* Assignment: Exactly the lines from the start of the entries through the line with "- Dialogbox voor" are required in the output, with no pictures among them.

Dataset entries
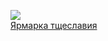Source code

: ![](/books/prose_classic/Уильям%20Мейкпис%20Теккерей/Ярмарка%20тщеславия.jpg)  
[Ярмарка тщеславия](/books/prose_classic/Уильям%20Мейкпис%20Теккерей/Ярмарка%20тщеславия)
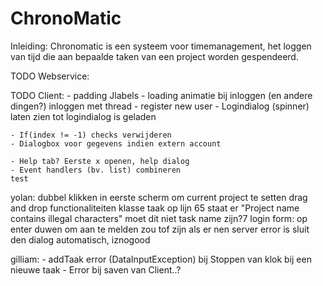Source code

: ChronoMatic
============

Inleiding:
Chronomatic is een systeem voor timemanagement, het loggen van tijd die aan bepaalde taken van een project worden gespendeerd.


TODO Webservice:


TODO Client:
	- padding Jlabels
	- loading animatie bij inloggen (en andere dingen?) inloggen met thread
	- register new user
	- Logindialog (spinner) laten zien tot logindialog is geladen

	- If(index != -1) checks verwijderen
	- Dialogbox voor gegevens indien extern account

	- Help tab? Eerste x openen, help dialog
	- Event handlers (bv. list) combineren
	test

yolan:
	dubbel klikken in eerste scherm om current project te setten
	drag and drop functionaliteiten
	klasse taak op lijn 65 staat er "Project name contains illegal characters"  moet dit niet task name zijn?7
	login form: op enter duwen om aan te melden zou tof zijn
	als er nen server error is sluit den dialog automatisch, iznogood

gilliam:
	- addTaak error (DataInputException) bij Stoppen van klok bij een nieuwe taak
	- Error bij saven van Client..?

* Exercise output:
Source code

: ![](/books/prose_classic/Уильям%20Мейкпис%20Теккерей/Ярмарка%20тщеславия.jpg)  
[Ярмарка тщеславия](/books/prose_classic/Уильям%20Мейкпис%20Теккерей/Ярмарка%20тщеславия)
Source code

: ChronoMatic
============

Inleiding:
Chronomatic is een systeem voor timemanagement, het loggen van tijd die aan bepaalde taken van een project worden gespendeerd.


TODO Webservice:


TODO Client:
	- padding Jlabels
	- loading animatie bij inloggen (en andere dingen?) inloggen met thread
	- register new user
	- Logindialog (spinner) laten zien tot logindialog is geladen

	- If(index != -1) checks verwijderen
	- Dialogbox voor gegevens indien extern account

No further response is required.